4. Der erkennende Senat sieht keinen Grund, die abfärbende Wirkung des § 15 Abs. 3 Nr. 1 Satz 1 Alternative 1 und Satz 2 Alternative 1 EStG n.F. für gemischt tätige vermögensverwaltende Personengesellschaften stärker einzuschränken, als dies bisher für gemischt tätige freiberufliche Personengesellschaften geschehen ist.
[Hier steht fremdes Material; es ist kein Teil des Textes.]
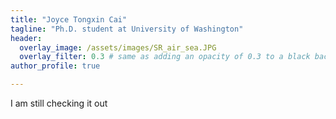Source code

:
 ```yaml
---
title: "Joyce Tongxin Cai"
tagline: "Ph.D. student at University of Washington"
header:
  overlay_image: /assets/images/SR_air_sea.JPG
  overlay_filter: 0.3 # same as adding an opacity of 0.3 to a black background
author_profile: true

---
```


I am still checking it out
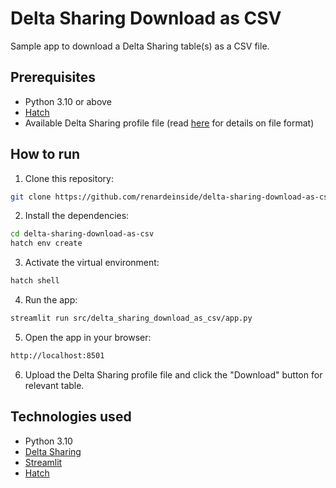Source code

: # Delta Sharing Download as CSV

Sample app to download a Delta Sharing table(s) as a CSV file.


## Prerequisites

- Python 3.10 or above
- [Hatch](https://hatch.pypa.io/latest/)
- Available Delta Sharing profile file (read [here](https://github.com/delta-io/delta-sharing/blob/main/PROTOCOL.md#profile-file-format) for details on file format)

## How to run

1. Clone this repository:

```bash
git clone https://github.com/renardeinside/delta-sharing-download-as-csv.git
```

2. Install the dependencies:

```bash
cd delta-sharing-download-as-csv
hatch env create
```

3. Activate the virtual environment:

```bash
hatch shell
```

4. Run the app:

```bash
streamlit run src/delta_sharing_download_as_csv/app.py
```

5. Open the app in your browser:

```bash
http://localhost:8501
```

6. Upload the Delta Sharing profile file and click the "Download" button for relevant table.


## Technologies used

- Python 3.10
- [Delta Sharing](https://github.com/delta-io/delta-sharing)
- [Streamlit](https://streamlit.io/)
- [Hatch](https://hatch.pypa.io/latest/)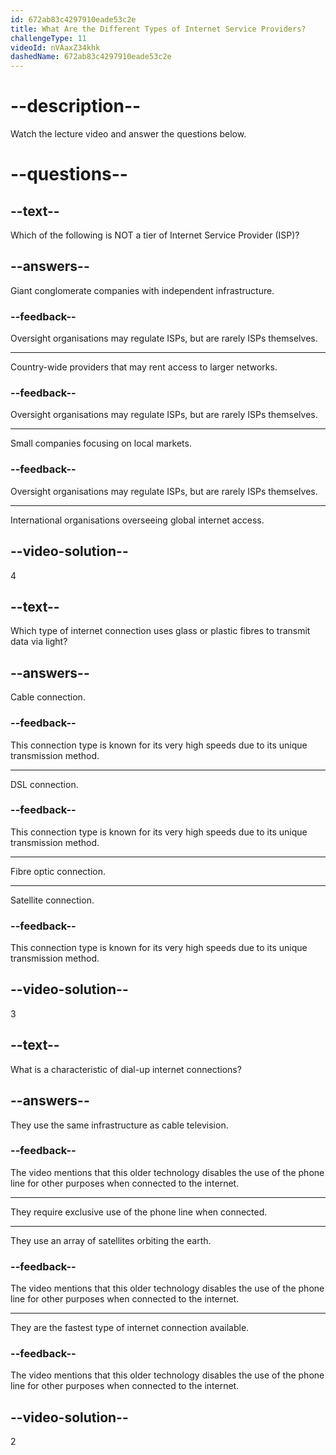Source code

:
 ```yaml
---
id: 672ab83c4297910eade53c2e
title: What Are the Different Types of Internet Service Providers?
challengeType: 11
videoId: nVAaxZ34khk
dashedName: 672ab83c4297910eade53c2e
---
```


# --description--

Watch the lecture video and answer the questions below.

# --questions--

## --text--

Which of the following is NOT a tier of Internet Service Provider (ISP)?

## --answers--

Giant conglomerate companies with independent infrastructure.

### --feedback--

Oversight organisations may regulate ISPs, but are rarely ISPs themselves.

---

Country-wide providers that may rent access to larger networks.

### --feedback--

Oversight organisations may regulate ISPs, but are rarely ISPs themselves.

---

Small companies focusing on local markets.

### --feedback--

Oversight organisations may regulate ISPs, but are rarely ISPs themselves.

---

International organisations overseeing global internet access.

## --video-solution--

4

## --text--

Which type of internet connection uses glass or plastic fibres to transmit data via light?

## --answers--

Cable connection.

### --feedback--

This connection type is known for its very high speeds due to its unique transmission method.

---

DSL connection.

### --feedback--

This connection type is known for its very high speeds due to its unique transmission method.

---

Fibre optic connection.

---

Satellite connection.

### --feedback--

This connection type is known for its very high speeds due to its unique transmission method.

## --video-solution--

3

## --text--

What is a characteristic of dial-up internet connections?

## --answers--

They use the same infrastructure as cable television.

### --feedback--

The video mentions that this older technology disables the use of the phone line for other purposes when connected to the internet.

---

They require exclusive use of the phone line when connected.

---

They use an array of satellites orbiting the earth.

### --feedback--

The video mentions that this older technology disables the use of the phone line for other purposes when connected to the internet.

---

They are the fastest type of internet connection available.

### --feedback--

The video mentions that this older technology disables the use of the phone line for other purposes when connected to the internet.

## --video-solution--

2
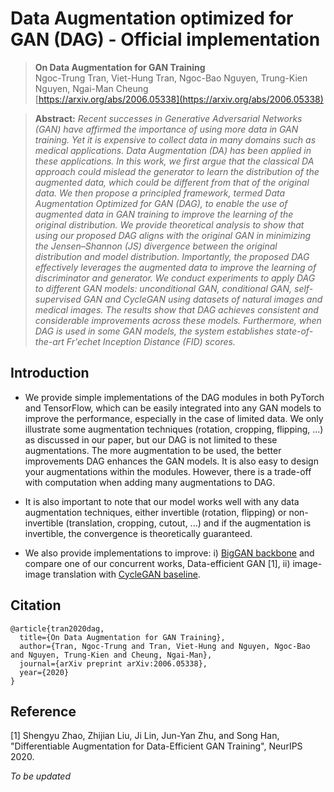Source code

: # Data Augmentation optimized for GAN (DAG) - Official implementation

> **On Data Augmentation for GAN Training** <br>
> Ngoc-Trung Tran, Viet-Hung Tran, Ngoc-Bao Nguyen, Trung-Kien Nguyen, Ngai-Man Cheung <br>
> [https://arxiv.org/abs/2006.05338](https://arxiv.org/abs/2006.05338)

> **Abstract:** *Recent successes in Generative Adversarial Networks (GAN) have affirmed the importance of using more data in GAN training. Yet it is expensive to collect data in many domains such as medical applications. Data Augmentation (DA) has been applied in these applications. In this work, we first argue that the classical DA approach could mislead the generator to learn the distribution of the augmented data, which could be different from that of the original data. We then propose a principled framework, termed Data Augmentation Optimized for GAN (DAG), to enable the use of augmented data in GAN training to improve the learning of the original distribution. We provide theoretical analysis to show that using our proposed DAG aligns with the original GAN in minimizing the Jensen–Shannon (JS) divergence between the original distribution and model distribution.  Importantly, the proposed DAG effectively  leverages the augmented data to improve the learning of discriminator and generator. We conduct experiments to apply DAG to different GAN models: unconditional GAN, conditional GAN, self-supervised GAN and CycleGAN using datasets of natural images and medical images. The results show that DAG achieves consistent and considerable improvements across these models. Furthermore, when DAG is used in some GAN models, the system establishes state-of-the-art Fr\'echet Inception Distance (FID) scores.*

## Introduction

- We provide simple implementations of the DAG modules in both PyTorch and TensorFlow, which can be easily integrated into any GAN models to improve the performance, especially in the case of limited data. We only illustrate some augmentation techniques (rotation, cropping, flipping, ...) as discussed in our paper, but our DAG is not limited to these augmentations. The more augmentation to be used, the better improvements DAG enhances the GAN models. It is also easy to design your augmentations within the modules. However, there is a trade-off with computation when adding many augmentations to DAG.

- It is also important to note that our model works well with any data augmentation techniques, either invertible (rotation, flipping) or non-invertible (translation, cropping, cutout, ...) and if the augmentation is invertible, the convergence is theoretically guaranteed.

- We also provide implementations to improve: i) [BigGAN backbone](https://github.com/tntrung/dag-gans/tree/main/pytorch/examples/biggan) and compare one of our concurrent works, Data-efficient GAN [1], ii) image-image translation with [CycleGAN baseline](https://github.com/tntrung/dag-gans/tree/main/pytorch/examples/cyclegan). 

## Citation

```
@article{tran2020dag,
  title={On Data Augmentation for GAN Training},
  author={Tran, Ngoc-Trung and Tran, Viet-Hung and Nguyen, Ngoc-Bao and Nguyen, Trung-Kien and Cheung, Ngai-Man},
  journal={arXiv preprint arXiv:2006.05338},
  year={2020}
}
```

## Reference

[1] Shengyu Zhao, Zhijian Liu, Ji Lin, Jun-Yan Zhu, and Song Han, "Differentiable Augmentation for Data-Efficient GAN Training", NeurIPS 2020.


*To be updated*





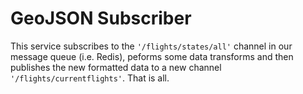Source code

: # GeoJSON Subscriber

This service subscribes to the ```'/flights/states/all'``` channel in our message queue (i.e. Redis), peforms some data transforms and then publishes the new formatted data to a new channel ```'/flights/currentflights'```.  That is all.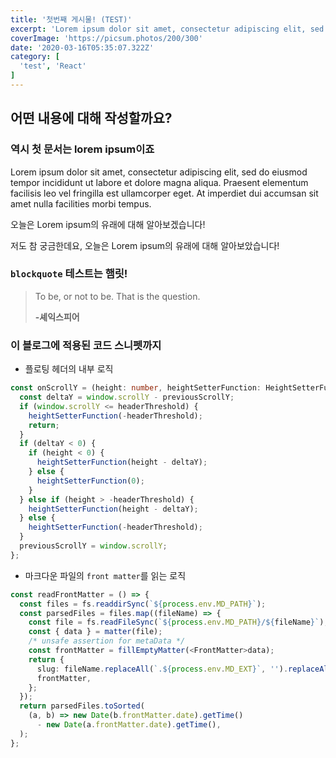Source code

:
 ```yaml
---
title: '첫번째 게시물! (TEST)'
excerpt: 'Lorem ipsum dolor sit amet, consectetur adipiscing elit, sed do eiusmod tempor incididunt ut labore et dolore magna aliqua. Praesent elementum facilisis leo vel fringilla est ullamcorper eget. At imperdiet dui accumsan sit amet nulla facilities morbi tempus.'
coverImage: 'https://picsum.photos/200/300'
date: '2020-03-16T05:35:07.322Z'
category: [
  'test', 'React'
]
---
```


## 어떤 내용에 대해 작성할까요?

### 역시 첫 문서는 lorem ipsum이죠

Lorem ipsum dolor sit amet, consectetur adipiscing elit, sed do eiusmod tempor incididunt ut labore et dolore magna aliqua. Praesent elementum facilisis leo vel fringilla est ullamcorper eget. At imperdiet dui accumsan sit amet nulla facilities morbi tempus.

오늘은 Lorem ipsum의 유래에 대해 알아보겠습니다!

저도 참 궁금한데요, 오늘은 Lorem ipsum의 유래에 대해 알아보았습니다!


### `blockquote` 테스트는 햄릿!

> To be, or not to be. That is the question.
>
> **-셰익스피어**


### 이 블로그에 적용된 코드 스니펫까지

* 플로팅 헤더의 내부 로직

```typescript
const onScrollY = (height: number, heightSetterFunction: HeightSetterFunction) => {
  const deltaY = window.scrollY - previousScrollY;
  if (window.scrollY <= headerThreshold) {
    heightSetterFunction(-headerThreshold);
    return;
  }
  if (deltaY < 0) {
    if (height < 0) {
      heightSetterFunction(height - deltaY);
    } else {
      heightSetterFunction(0);
    }
  } else if (height > -headerThreshold) {
    heightSetterFunction(height - deltaY);
  } else {
    heightSetterFunction(-headerThreshold);
  }
  previousScrollY = window.scrollY;
};
```

* 마크다운 파일의 `front matter`를 읽는 로직

```typescript
const readFrontMatter = () => {
  const files = fs.readdirSync(`${process.env.MD_PATH}`);
  const parsedFiles = files.map((fileName) => {
    const file = fs.readFileSync(`${process.env.MD_PATH}/${fileName}`);
    const { data } = matter(file);
    /* unsafe assertion for metaData */
    const frontMatter = fillEmptyMatter(<FrontMatter>data);
    return {
      slug: fileName.replaceAll(`.${process.env.MD_EXT}`, '').replaceAll(' ', '-'),
      frontMatter,
    };
  });
  return parsedFiles.toSorted(
    (a, b) => new Date(b.frontMatter.date).getTime()
      - new Date(a.frontMatter.date).getTime(),
  );
};
```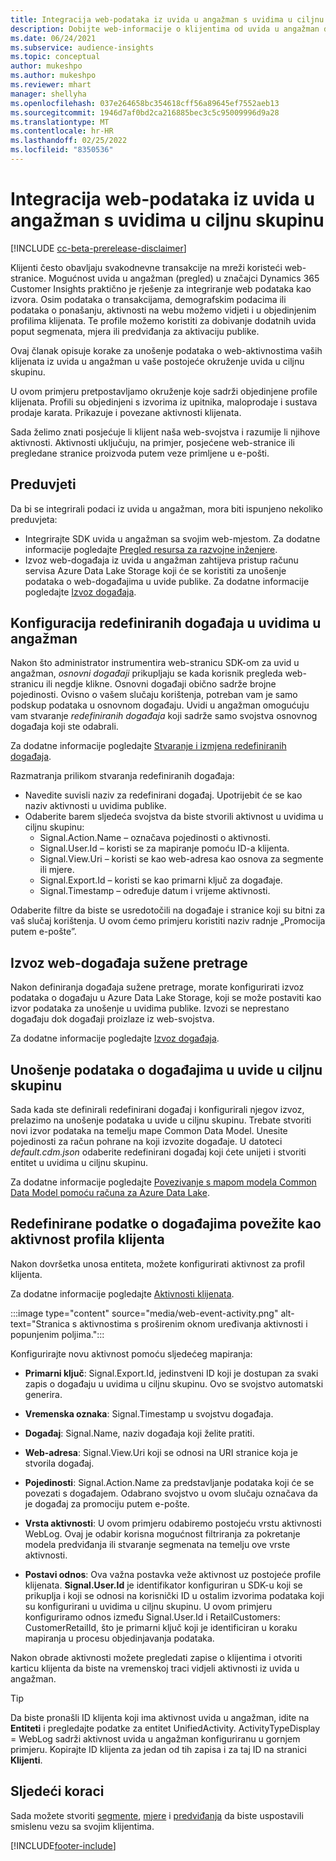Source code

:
 ```yaml
---
title: Integracija web-podataka iz uvida u angažman s uvidima u ciljnu skupinu
description: Dobijte web-informacije o klijentima od uvida u angažman do uvida u ciljnu skupinu.
ms.date: 06/24/2021
ms.subservice: audience-insights
ms.topic: conceptual
author: mukeshpo
ms.author: mukeshpo
ms.reviewer: mhart
manager: shellyha
ms.openlocfilehash: 037e264658bc354618cff56a89645ef7552aeb13
ms.sourcegitcommit: 1946d7af0bd2ca216885bec3c5c95009996d9a28
ms.translationtype: MT
ms.contentlocale: hr-HR
ms.lasthandoff: 02/25/2022
ms.locfileid: "8350536"
---
```

# <a name="integrate-web-data-from-engagement-insights-with-audience-insights"></a>Integracija web-podataka iz uvida u angažman s uvidima u ciljnu skupinu


[!INCLUDE [cc-beta-prerelease-disclaimer](../engagement-insights/includes/cc-beta-prerelease-disclaimer.md)]

Klijenti često obavljaju svakodnevne transakcije na mreži koristeći web-stranice. Mogućnost uvida u angažman (pregled) u značajci Dynamics 365 Customer Insights praktično je rješenje za integriranje web podataka kao izvora. Osim podataka o transakcijama, demografskim podacima ili podataka o ponašanju, aktivnosti na webu možemo vidjeti i u objedinjenim profilima klijenata. Te profile možemo koristiti za dobivanje dodatnih uvida poput segmenata, mjera ili predviđanja za aktivaciju publike.

Ovaj članak opisuje korake za unošenje podataka o web-aktivnostima vaših klijenata iz uvida u angažman u vaše postojeće okruženje uvida u ciljnu skupinu.

U ovom primjeru pretpostavljamo okruženje koje sadrži objedinjene profile klijenata. Profili su objedinjeni s izvorima iz upitnika, maloprodaje i sustava prodaje karata. Prikazuje i povezane aktivnosti klijenata. 

Sada želimo znati posjećuje li klijent naša web-svojstva i razumije li njihove aktivnosti. Aktivnosti uključuju, na primjer, posjećene web-stranice ili pregledane stranice proizvoda putem veze primljene u e-pošti.

## <a name="prerequisites"></a>Preduvjeti

Da bi se integrirali podaci iz uvida u angažman, mora biti ispunjeno nekoliko preduvjeta: 

- Integrirajte SDK uvida u angažman sa svojim web-mjestom. Za dodatne informacije pogledajte [Pregled resursa za razvojne inženjere](../engagement-insights/developer-resources.md).
- Izvoz web-događaja iz uvida u angažman zahtijeva pristup računu servisa Azure Data Lake Storage koji će se koristiti za unošenje podataka o web-događajima u uvide publike. Za dodatne informacije pogledajte [Izvoz događaja](../engagement-insights/export-events.md).

## <a name="configure-refined-events-in-engagement-insights"></a>Konfiguracija redefiniranih događaja u uvidima u angažman

Nakon što administrator instrumentira web-stranicu SDK-om za uvid u angažman, *osnovni događaji* prikupljaju se kada korisnik pregleda web-stranicu ili negdje klikne. Osnovni događaji obično sadrže brojne pojedinosti. Ovisno o vašem slučaju korištenja, potreban vam je samo podskup podataka u osnovnom događaju. Uvidi u angažman omogućuju vam stvaranje *redefiniranih događaja* koji sadrže samo svojstva osnovnog događaja koji ste odabrali.     

Za dodatne informacije pogledajte [Stvaranje i izmjena redefiniranih događaja](../engagement-insights/refined-events.md).

Razmatranja prilikom stvaranja redefiniranih događaja: 

- Navedite suvisli naziv za redefinirani događaj. Upotrijebit će se kao naziv aktivnosti u uvidima publike.
- Odaberite barem sljedeća svojstva da biste stvorili aktivnost u uvidima u ciljnu skupinu: 
    - Signal.Action.Name – označava pojedinosti o aktivnosti.
    - Signal.User.Id – koristi se za mapiranje pomoću ID-a klijenta.
    - Signal.View.Uri – koristi se kao web-adresa kao osnova za segmente ili mjere.
    - Signal.Export.Id – koristi se kao primarni ključ za događaje.
    - Signal.Timestamp – određuje datum i vrijeme aktivnosti.

Odaberite filtre da biste se usredotočili na događaje i stranice koji su bitni za vaš slučaj korištenja. U ovom ćemo primjeru koristiti naziv radnje „Promocija putem e-pošte”.

## <a name="export-the-refined-web-events"></a>Izvoz web-događaja sužene pretrage 

Nakon definiranja događaja sužene pretrage, morate konfigurirati izvoz podataka o događaju u Azure Data Lake Storage, koji se može postaviti kao izvor podataka za unošenje u uvidima publike. Izvozi se neprestano događaju dok događaji proizlaze iz web-svojstva.

Za dodatne informacije pogledajte [Izvoz događaja](../engagement-insights/export-events.md).

## <a name="ingest-event-data-to-audience-insights"></a>Unošenje podataka o događajima u uvide u ciljnu skupinu

Sada kada ste definirali redefinirani događaj i konfigurirali njegov izvoz, prelazimo na unošenje podataka u uvide u ciljnu skupinu. Trebate stvoriti novi izvor podataka na temelju mape Common Data Model. Unesite pojedinosti za račun pohrane na koji izvozite događaje. U datoteci *default.cdm.json* odaberite redefinirani događaj koji ćete unijeti i stvoriti entitet u uvidima u ciljnu skupinu.

Za dodatne informacije pogledajte [Povezivanje s mapom modela Common Data Model pomoću računa za Azure Data Lake](connect-common-data-model.md).


## <a name="relate-refined-event-data-as-an-activity-of-a-customer-profile"></a>Redefinirane podatke o događajima povežite kao aktivnost profila klijenta

Nakon dovršetka unosa entiteta, možete konfigurirati aktivnost za profil klijenta.

Za dodatne informacije pogledajte [Aktivnosti klijenata](activities.md).

:::image type="content" source="media/web-event-activity.png" alt-text="Stranica s aktivnostima s proširenim oknom uređivanja aktivnosti i popunjenim poljima.":::

Konfigurirajte novu aktivnost pomoću sljedećeg mapiranja: 

- **Primarni ključ**: Signal.Export.Id, jedinstveni ID koji je dostupan za svaki zapis o događaju u uvidima u ciljnu skupinu. Ovo se svojstvo automatski generira.

- **Vremenska oznaka**: Signal.Timestamp u svojstvu događaja.

- **Događaj**: Signal.Name, naziv događaja koji želite pratiti.

- **Web-adresa**: Signal.View.Uri koji se odnosi na URI stranice koja je stvorila događaj.

- **Pojedinosti**: Signal.Action.Name za predstavljanje podataka koji će se povezati s događajem. Odabrano svojstvo u ovom slučaju označava da je događaj za promociju putem e-pošte.

- **Vrsta aktivnosti**: U ovom primjeru odabiremo postojeću vrstu aktivnosti WebLog. Ovaj je odabir korisna mogućnost filtriranja za pokretanje modela predviđanja ili stvaranje segmenata na temelju ove vrste aktivnosti.

- **Postavi odnos**: Ova važna postavka veže aktivnost uz postojeće profile klijenata. **Signal.User.Id** je identifikator konfiguriran u SDK-u koji se prikuplja i koji se odnosi na korisnički ID u ostalim izvorima podataka koji su konfigurirani u uvidima u ciljnu skupinu. U ovom primjeru konfiguriramo odnos između Signal.User.Id i RetailCustomers: CustomerRetailId, što je primarni ključ koji je identificiran u koraku mapiranja u procesu objedinjavanja podataka.

Nakon obrade aktivnosti možete pregledati zapise o klijentima i otvoriti karticu klijenta da biste na vremenskoj traci vidjeli aktivnosti iz uvida u angažman. 

> [!TIP]
> Da biste pronašli ID klijenta koji ima aktivnost uvida u angažman, idite na **Entiteti** i pregledajte podatke za entitet UnifiedActivity. ActivityTypeDisplay = WebLog sadrži aktivnost uvida u angažman konfiguriranu u gornjem primjeru. Kopirajte ID klijenta za jedan od tih zapisa i za taj ID na stranici **Klijenti**.

## <a name="next-steps"></a>Sljedeći koraci

Sada možete stvoriti [segmente](segments.md), [mjere](measures.md) i [predviđanja](predictions.md) da biste uspostavili smislenu vezu sa svojim klijentima.


[!INCLUDE[footer-include](../includes/footer-banner.md)]
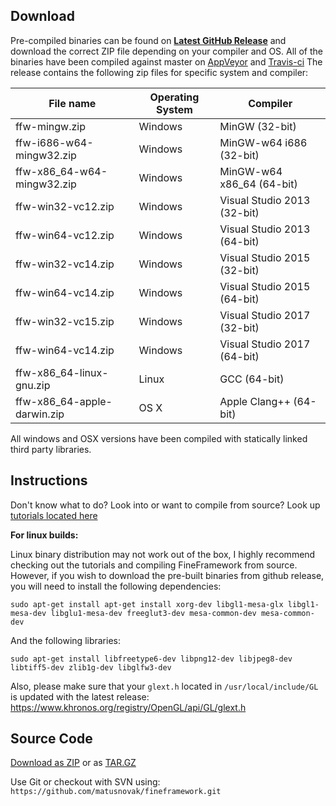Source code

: Download
--------

Pre-compiled binaries can be found on **[Latest GitHub Release](https://github.com/matusnovak/fineframework/releases/latest)** and download the correct ZIP file depending on your compiler and OS. All of the binaries have been compiled against master on [AppVeyor](https://ci.appveyor.com/project/matusnovak/fineframework/branch/master) and [Travis-ci](https://travis-ci.org/matusnovak/fineframework/branches) The release contains the following zip files for specific system and compiler:

| File name | Operating System | Compiler |
|-----------|------------------|----------|
| ffw-mingw.zip                        | Windows  | MinGW (32-bit)              |
| ffw-i686-w64-mingw32.zip             | Windows  | MinGW-w64 i686 (32-bit)     |
| ffw-x86\_64-w64-mingw32.zip          | Windows  | MinGW-w64 x86_64 (64-bit)   |
| ffw-win32-vc12.zip                   | Windows  | Visual Studio 2013 (32-bit) |
| ffw-win64-vc12.zip                   | Windows  | Visual Studio 2013 (64-bit) |
| ffw-win32-vc14.zip                   | Windows  | Visual Studio 2015 (32-bit) |
| ffw-win64-vc14.zip                   | Windows  | Visual Studio 2015 (64-bit) |
| ffw-win32-vc15.zip                   | Windows  | Visual Studio 2017 (32-bit) |
| ffw-win64-vc14.zip                   | Windows  | Visual Studio 2017 (64-bit) |
| ffw-x86_64-linux-gnu.zip             | Linux    | GCC (64-bit)                |
| ffw-x86_64-apple-darwin.zip          | OS X     | Apple Clang++ (64-bit)      |

All windows and OSX versions have been compiled with statically linked third party libraries.

## Instructions

Don't know what to do? Look into or want to compile from source? Look up [tutorials located here](md_doc_markdown_tutorial-install.html)

**For linux builds:**

Linux binary distribution may not work out of the box, I highly recommend checking out the tutorials and compiling FineFramework from source. However, if you wish to download the pre-built binaries from github release, you will need to install the following dependencies: 

```
sudo apt-get install apt-get install xorg-dev libgl1-mesa-glx libgl1-mesa-dev libglu1-mesa-dev freeglut3-dev mesa-common-dev mesa-common-dev
```

And the following libraries: 

```
sudo apt-get install libfreetype6-dev libpng12-dev libjpeg8-dev libtiff5-dev zlib1g-dev libglfw3-dev
```

Also, please make sure that your `glext.h` located in `/usr/local/include/GL` is updated with the latest release: <https://www.khronos.org/registry/OpenGL/api/GL/glext.h>

## Source Code

[Download as ZIP](https://github.com/matusnovak/fineframework/archive/master.zip) or as [TAR.GZ](https://github.com/matusnovak/fineframework/archive/master.tar.gz)

Use Git or checkout with SVN using: `https://github.com/matusnovak/fineframework.git`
Für gemischt tätige vermögensverwaltende Personengesellschaften ist keine höhere Bagatellgrenze anzusetzen (dazu a). Bei solchen Personengesellschaften ist der Prüfung der sog. Abfärbewirkung auch kein mehrjähriger Beobachtungszeitraum zugrunde zu legen (dazu b). Auch von Verfassungs wegen ist eine Neuausrichtung der Geringfügigkeitsgrenze nicht geboten (dazu c).
a) Für gemischt tätige vermögensverwaltende Personengesellschaften ist keine höhere Bagatellgrenze anzusetzen (dies noch offen lassend BFH-Urteil in BFHE 261, 157, BStBl II 2020, 118, Rz 36).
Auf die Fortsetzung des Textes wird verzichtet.